Downchild – Something I’ve Done | Album Review

Downchild – Something I’ve Done

Linus Entertainment/Canada

CD: 10 Songs, 37:18 Minutes

Styles: Contemporary Electric Blues Rock, Harmonica Blues, NOLA-Style Blues

Blizzards. Deluges. Ice storms. Mudslides. When the weather is this categorically unappealing, what better antidote than some zesty New Orleans-style blues rock? Downchild, one of Canada’s longest-running and most celebrated blues bands, provides plenty of it on Something I’ve Done, their latest in a long line of stunning releases.

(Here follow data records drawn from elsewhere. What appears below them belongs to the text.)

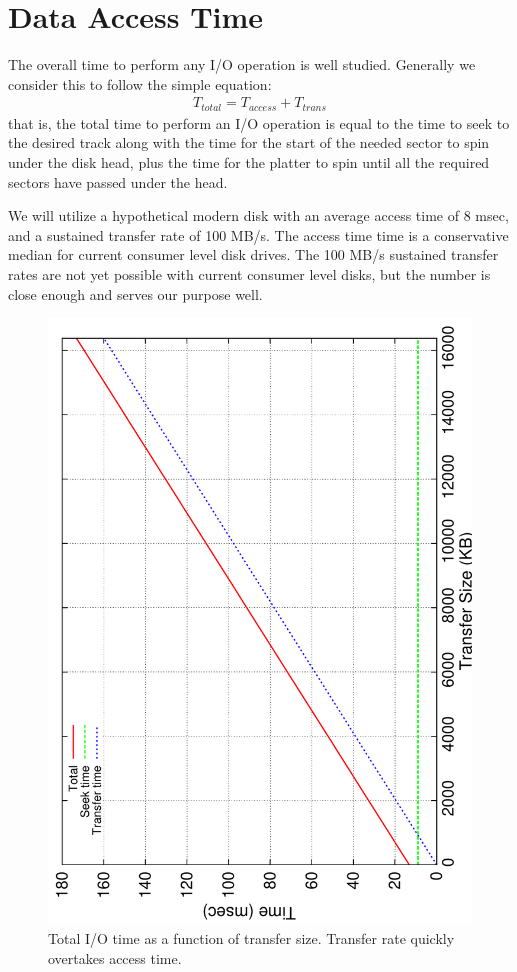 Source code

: \section{Data Access Time}\label{sec:basics}

The overall time to perform any I/O operation is well studied.
Generally we consider this to follow the simple equation:
\begin{align*}
  T_{total} = T_{access} + T_{trans}
\end{align*}
that is, the total time to perform an I/O operation is equal to the
time to seek to the desired track along with the time for the start of
the needed sector to spin under the disk head, plus the time for the
platter to spin until all the required sectors have passed under the
head.

We will utilize a hypothetical modern disk with an average access
time of 8 msec, and a sustained transfer rate of 100 MB/s. The access
time time is a conservative median for current consumer level disk
drives. The 100 MB/s sustained transfer rates are not yet possible with
current consumer level disks, but the number is close enough and serves
our purpose well.

\begin{figure}
  \includegraphics[angle=270,width=\linewidth]{images/io/io-overall}
  \caption{Total I/O time as a function of transfer size.  Transfer rate
  quickly overtakes access time.}
  \label{fig:io-total}
\end{figure}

If the band’s name doesn’t sound familiar, that of the Blues Brothers surely will. That comedic pair elevated Downchild’s “Shotgun Blues” and lead guitarist/harpist Donnie Walsh’s “(I Got Everything I Need) Almost” to smash hits on their 1978 Briefcase Full of Blues album. Each member of Downchild boasts a minimum of twenty years’ experience. According to their promotional information sheet, “the 2017 iteration…might be the most electrifying yet.” According to this newcomer, let’s leave it at “most electrifying.” This sextet has it all: high energy, smooth chemistry, lively presence, and superb musicianship. On nine original tracks and one cover catchier than the flu, they blaze forth like Tesla coils.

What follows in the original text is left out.